[Saved entries]
Start of Block

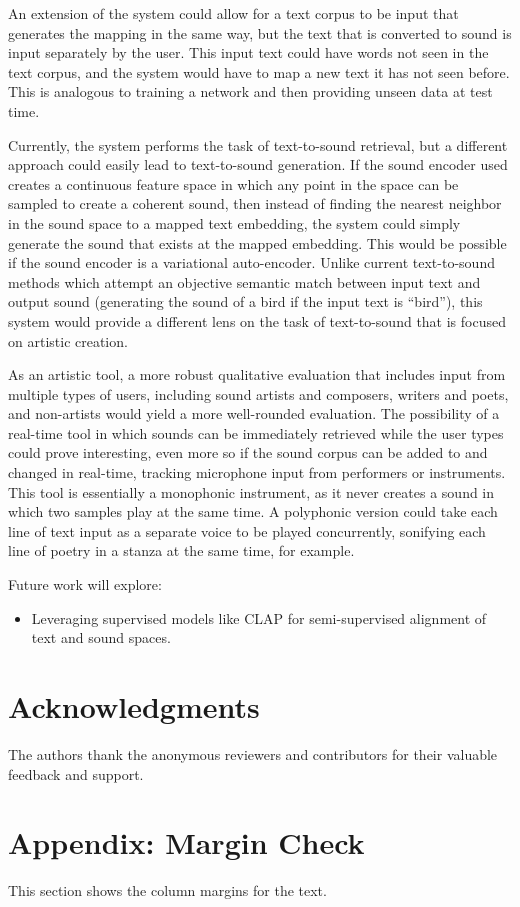 \documentclass[twoside,a4paper]{article}
\begin{document}
An extension of the system could allow for a text corpus to be input that generates the mapping in the same way, but the text that is converted to sound is input separately by the user. This input text could have words not seen in the text corpus, and the system would have to map a new text it has not seen before. This is analogous to training a network and then providing unseen data at test time.

Currently, the system performs the task of text-to-sound retrieval, but a different approach could easily lead to text-to-sound generation. If the sound encoder used creates a continuous feature space in which any point in the space can be sampled to create a coherent sound, then instead of finding the nearest neighbor in the sound space to a mapped text embedding, the system could simply generate the sound that exists at the mapped embedding. This would be possible if the sound encoder is a variational auto-encoder. Unlike current text-to-sound methods which attempt an objective semantic match between input text and output sound (generating the sound of a bird if the input text is ``bird''), this system would provide a different lens on the task of text-to-sound that is focused on artistic creation.

As an artistic tool, a more robust qualitative evaluation that includes input from multiple types of users, including sound artists and composers, writers and poets, and non-artists would yield a more well-rounded evaluation. The possibility of a real-time tool in which sounds can be immediately retrieved while the user types could prove interesting, even more so if the sound corpus can be added to and changed in real-time, tracking microphone input from performers or instruments. This tool is essentially a monophonic instrument, as it never creates a sound in which two samples play at the same time. A polyphonic version could take each line of text input as a separate voice to be played concurrently, sonifying each line of poetry in a stanza at the same time, for example. 



Future work will explore:
\begin{itemize}
    \item Leveraging supervised models like CLAP for semi-supervised alignment of text and sound spaces.
\end{itemize}

\section{Acknowledgments}
The authors thank the anonymous reviewers and contributors for their valuable feedback and support.

\nocite{*}


\section{Appendix: Margin Check}
This section shows the column margins for the text. \bigskip\newline
\end{document}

End of Block

■ **Work to complete**
Transcribe each entry above character for character, omitting pictures.

■ **Response area**
 \documentclass[twoside,a4paper]{article}
\begin{document}
An extension of the system could allow for a text corpus to be input that generates the mapping in the same way, but the text that is converted to sound is input separately by the user. This input text could have words not seen in the text corpus, and the system would have to map a new text it has not seen before. This is analogous to training a network and then providing unseen data at test time.

Currently, the system performs the task of text-to-sound retrieval, but a different approach could easily lead to text-to-sound generation. If the sound encoder used creates a continuous feature space in which any point in the space can be sampled to create a coherent sound, then instead of finding the nearest neighbor in the sound space to a mapped text embedding, the system could simply generate the sound that exists at the mapped embedding. This would be possible if the sound encoder is a variational auto-encoder. Unlike current text-to-sound methods which attempt an objective semantic match between input text and output sound (generating the sound of a bird if the input text is ``bird''), this system would provide a different lens on the task of text-to-sound that is focused on artistic creation.

As an artistic tool, a more robust qualitative evaluation that includes input from multiple types of users, including sound artists and composers, writers and poets, and non-artists would yield a more well-rounded evaluation. The possibility of a real-time tool in which sounds can be immediately retrieved while the user types could prove interesting, even more so if the sound corpus can be added to and changed in real-time, tracking microphone input from performers or instruments. This tool is essentially a monophonic instrument, as it never creates a sound in which two samples play at the same time. A polyphonic version could take each line of text input as a separate voice to be played concurrently, sonifying each line of poetry in a stanza at the same time, for example. 



Future work will explore:
\begin{itemize}
    \item Leveraging supervised models like CLAP for semi-supervised alignment of text and sound spaces.
\end{itemize}

\section{Acknowledgments}
The authors thank the anonymous reviewers and contributors for their valuable feedback and support.

\nocite{*}


\section{Appendix: Margin Check}
This section shows the column margins for the text. \bigskip\newline
\end{document}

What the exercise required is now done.